Dans ce triptyque, Julie Deliquet propose un théâtre hyper réaliste, quitte à modifier – pour ne pas dire « moderniser » – le texte de Brecht. C’est au point que l’on se demande parfois si l’on n’est pas face à la vie, la vraie ! Génial ? Pas vraiment ou plutôt, pas toujours.

Ne serait-on pas mieux finalement dehors, à une terrasse de café, dans un restaurant ou bien au chaud, chez soi, pour la voir cette vie, la vraie, que devant ce plateau de tournage sans caméra ?

Attention ! Que l’on ne se méprenne pas. Le théâtre est évidemment bien présent, présent avec toutes ces tables montées sur tréteaux, présent avec ce postiche enlevé sous nos yeux,  avec les coulisses et ses éléments de décors à vue, présent par le choix même de ce triptyque dont la cohérence ne vient pas tant d’un même sujet abordé que de la diversité de son traitement. Les pièces s’enchaînent et se font écho sans se répéter. Le froid de Lagarce succède aux coups de chaud brechtiens avant de laisser place à une synthèse réussie, celle d’un texte justement écrit collégialement par le Collectif In Vitro. Le théâtre est présent, enfin et surtout, par le jeu des comédiens même si, pour en revenir au premier propos, ce jeu consiste à s’effacer, à faire croire qu’il n’est pas.

Par leur vitalité et leur remarquable justesse, les comédiens ne sont vite plus des personnages mais des personnes et semblent dès lors vivre leur vie sans se préoccuper de nous. Le quatrième mur est effectivement si palpable – il n’y a qu’à regarder la manière dont les tables et les acteurs sont placés pour comprendre que leur visibilité pour le public n’est pas recherchée – que le spectateur se retrouve parfois, surtout dans les moments de fête et de joie (c’est ballot), comme les effarés rimbaldiens regardant à travers la vitre quelque chose qui leur paraît inaccessible ou du moins pas pour eux.

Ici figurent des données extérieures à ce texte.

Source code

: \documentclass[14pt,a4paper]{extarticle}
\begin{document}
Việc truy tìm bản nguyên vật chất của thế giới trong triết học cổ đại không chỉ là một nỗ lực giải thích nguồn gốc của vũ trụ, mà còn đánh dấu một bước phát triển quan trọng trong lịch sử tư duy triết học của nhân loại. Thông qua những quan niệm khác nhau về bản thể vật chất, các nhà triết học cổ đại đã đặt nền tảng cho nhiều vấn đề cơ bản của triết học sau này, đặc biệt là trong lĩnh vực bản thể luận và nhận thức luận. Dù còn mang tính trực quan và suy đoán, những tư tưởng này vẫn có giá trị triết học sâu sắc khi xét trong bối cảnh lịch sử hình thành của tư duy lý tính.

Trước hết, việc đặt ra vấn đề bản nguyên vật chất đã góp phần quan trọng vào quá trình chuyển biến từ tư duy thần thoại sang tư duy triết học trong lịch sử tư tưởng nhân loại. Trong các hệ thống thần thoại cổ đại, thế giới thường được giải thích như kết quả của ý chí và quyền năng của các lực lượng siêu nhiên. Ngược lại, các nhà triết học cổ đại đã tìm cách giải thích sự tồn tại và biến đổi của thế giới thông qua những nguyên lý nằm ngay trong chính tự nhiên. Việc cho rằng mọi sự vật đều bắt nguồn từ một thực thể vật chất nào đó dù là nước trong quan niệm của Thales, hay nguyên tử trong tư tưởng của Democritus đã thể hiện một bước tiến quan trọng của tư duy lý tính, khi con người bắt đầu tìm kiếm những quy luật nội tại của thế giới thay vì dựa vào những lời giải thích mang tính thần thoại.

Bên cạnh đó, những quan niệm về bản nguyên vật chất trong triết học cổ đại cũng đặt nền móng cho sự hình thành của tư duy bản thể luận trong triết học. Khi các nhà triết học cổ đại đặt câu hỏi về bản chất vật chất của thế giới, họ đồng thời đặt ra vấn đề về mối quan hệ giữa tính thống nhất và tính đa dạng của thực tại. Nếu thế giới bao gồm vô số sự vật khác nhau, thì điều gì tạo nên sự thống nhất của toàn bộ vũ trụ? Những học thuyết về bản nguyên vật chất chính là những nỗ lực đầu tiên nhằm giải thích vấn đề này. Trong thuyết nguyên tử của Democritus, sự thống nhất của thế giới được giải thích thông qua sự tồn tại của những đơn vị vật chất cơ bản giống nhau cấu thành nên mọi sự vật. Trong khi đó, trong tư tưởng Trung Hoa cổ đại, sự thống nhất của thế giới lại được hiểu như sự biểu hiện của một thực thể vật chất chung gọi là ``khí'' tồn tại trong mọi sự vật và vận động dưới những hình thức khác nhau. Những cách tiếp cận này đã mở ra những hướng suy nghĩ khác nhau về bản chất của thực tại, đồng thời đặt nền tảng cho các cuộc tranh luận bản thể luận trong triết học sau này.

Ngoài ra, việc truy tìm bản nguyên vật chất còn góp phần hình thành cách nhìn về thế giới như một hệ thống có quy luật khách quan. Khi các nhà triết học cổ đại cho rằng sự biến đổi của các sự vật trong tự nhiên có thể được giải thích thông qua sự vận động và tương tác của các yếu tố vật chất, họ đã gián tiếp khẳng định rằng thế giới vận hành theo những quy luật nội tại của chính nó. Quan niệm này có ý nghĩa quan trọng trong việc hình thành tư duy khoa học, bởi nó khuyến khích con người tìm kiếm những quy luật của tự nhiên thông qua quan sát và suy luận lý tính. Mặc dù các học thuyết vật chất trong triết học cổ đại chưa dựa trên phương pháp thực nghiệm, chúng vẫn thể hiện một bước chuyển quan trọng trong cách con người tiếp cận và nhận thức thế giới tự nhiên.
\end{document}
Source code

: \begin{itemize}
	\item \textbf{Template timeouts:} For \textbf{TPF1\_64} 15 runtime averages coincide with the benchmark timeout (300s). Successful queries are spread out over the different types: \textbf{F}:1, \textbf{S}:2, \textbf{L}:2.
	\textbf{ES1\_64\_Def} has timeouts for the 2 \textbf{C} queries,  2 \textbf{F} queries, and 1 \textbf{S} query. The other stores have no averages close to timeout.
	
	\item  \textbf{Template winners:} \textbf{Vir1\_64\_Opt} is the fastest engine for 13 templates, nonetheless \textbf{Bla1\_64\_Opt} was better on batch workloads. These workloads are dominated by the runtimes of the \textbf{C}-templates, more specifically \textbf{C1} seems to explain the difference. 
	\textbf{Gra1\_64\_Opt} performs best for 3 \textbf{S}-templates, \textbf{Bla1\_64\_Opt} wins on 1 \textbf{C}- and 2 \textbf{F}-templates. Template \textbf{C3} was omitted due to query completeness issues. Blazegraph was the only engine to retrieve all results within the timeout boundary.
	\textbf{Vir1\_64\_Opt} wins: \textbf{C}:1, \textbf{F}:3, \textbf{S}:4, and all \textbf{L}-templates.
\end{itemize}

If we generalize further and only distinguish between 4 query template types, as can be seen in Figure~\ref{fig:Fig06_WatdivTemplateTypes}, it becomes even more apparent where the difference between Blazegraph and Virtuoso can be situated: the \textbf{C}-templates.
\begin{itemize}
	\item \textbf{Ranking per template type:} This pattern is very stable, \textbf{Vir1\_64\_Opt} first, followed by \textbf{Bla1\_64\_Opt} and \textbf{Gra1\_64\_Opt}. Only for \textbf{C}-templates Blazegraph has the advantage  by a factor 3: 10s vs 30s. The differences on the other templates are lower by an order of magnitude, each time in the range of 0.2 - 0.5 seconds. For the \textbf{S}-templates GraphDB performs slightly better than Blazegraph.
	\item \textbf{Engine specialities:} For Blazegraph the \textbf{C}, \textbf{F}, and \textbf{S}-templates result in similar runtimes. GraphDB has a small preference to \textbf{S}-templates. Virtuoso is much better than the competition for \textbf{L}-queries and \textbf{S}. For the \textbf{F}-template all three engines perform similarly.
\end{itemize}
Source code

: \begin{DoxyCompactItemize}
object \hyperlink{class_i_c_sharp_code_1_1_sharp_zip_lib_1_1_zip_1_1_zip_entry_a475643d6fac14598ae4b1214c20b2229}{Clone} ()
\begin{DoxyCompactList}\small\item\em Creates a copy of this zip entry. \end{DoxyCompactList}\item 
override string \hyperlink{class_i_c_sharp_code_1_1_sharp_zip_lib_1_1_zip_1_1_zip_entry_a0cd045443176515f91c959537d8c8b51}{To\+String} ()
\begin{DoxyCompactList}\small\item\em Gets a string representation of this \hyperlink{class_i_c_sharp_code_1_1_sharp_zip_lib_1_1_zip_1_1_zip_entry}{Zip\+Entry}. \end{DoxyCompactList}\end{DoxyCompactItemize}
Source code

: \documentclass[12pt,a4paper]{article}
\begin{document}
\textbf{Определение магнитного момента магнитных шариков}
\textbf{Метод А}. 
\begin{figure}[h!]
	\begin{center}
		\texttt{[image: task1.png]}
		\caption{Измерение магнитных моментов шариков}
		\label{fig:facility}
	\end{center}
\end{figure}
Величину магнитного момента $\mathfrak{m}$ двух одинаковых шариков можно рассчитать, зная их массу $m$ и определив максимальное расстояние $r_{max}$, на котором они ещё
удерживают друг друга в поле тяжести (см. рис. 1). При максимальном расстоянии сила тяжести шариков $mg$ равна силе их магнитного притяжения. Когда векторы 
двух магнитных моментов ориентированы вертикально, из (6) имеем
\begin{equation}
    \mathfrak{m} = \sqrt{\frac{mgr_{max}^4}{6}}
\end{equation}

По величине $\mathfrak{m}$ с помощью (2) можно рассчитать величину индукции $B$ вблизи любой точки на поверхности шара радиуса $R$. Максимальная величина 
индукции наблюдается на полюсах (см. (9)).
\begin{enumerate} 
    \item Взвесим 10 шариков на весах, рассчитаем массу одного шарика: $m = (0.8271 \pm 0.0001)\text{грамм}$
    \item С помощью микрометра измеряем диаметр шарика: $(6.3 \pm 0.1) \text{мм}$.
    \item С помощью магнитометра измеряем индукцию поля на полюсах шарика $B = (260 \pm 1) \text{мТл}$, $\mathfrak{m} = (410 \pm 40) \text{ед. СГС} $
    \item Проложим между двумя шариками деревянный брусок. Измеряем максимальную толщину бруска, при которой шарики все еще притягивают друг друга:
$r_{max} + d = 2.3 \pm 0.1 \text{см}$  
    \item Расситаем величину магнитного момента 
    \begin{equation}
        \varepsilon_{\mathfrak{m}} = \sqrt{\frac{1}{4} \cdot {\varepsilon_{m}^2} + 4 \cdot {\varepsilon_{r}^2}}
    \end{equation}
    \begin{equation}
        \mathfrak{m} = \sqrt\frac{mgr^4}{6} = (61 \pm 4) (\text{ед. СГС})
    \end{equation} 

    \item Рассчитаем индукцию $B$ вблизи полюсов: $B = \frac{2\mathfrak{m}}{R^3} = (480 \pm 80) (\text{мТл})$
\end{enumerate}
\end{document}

On peut aussi penser aux « Yeux des pauvres » de Baudelaire pour se figurer la gêne mêlée d’admiration que l’on ressent ici à être là et en dehors à la fois. Le Collectif In Vitro se connaît sans doute très bien, c’est sa force, indéniablement ; c’est aussi sa faiblesse car cela rend difficile, de fait, l’intégration d’une pièce rapportée, tout spectateur que celle-ci puisse être.

Il est cependant des moments très forts, très intenses, magiques même où les larmes montent, où la gorge se serre, où la scène s’étend à l’espace public, où l’on hérite – pour une fois – de personnes vivantes : comment oublier cette réécriture de « La Bohème » d’Aznavour pour ne citer qu’un exemple…

Des réserves donc mais une pleine et entière adhésion au travail fourni. À défaut d’être tout à fait concluante, l’intention est belle !

Spectacle joué au Théâtre des Abbesses du 18 au 26 septembre 2014.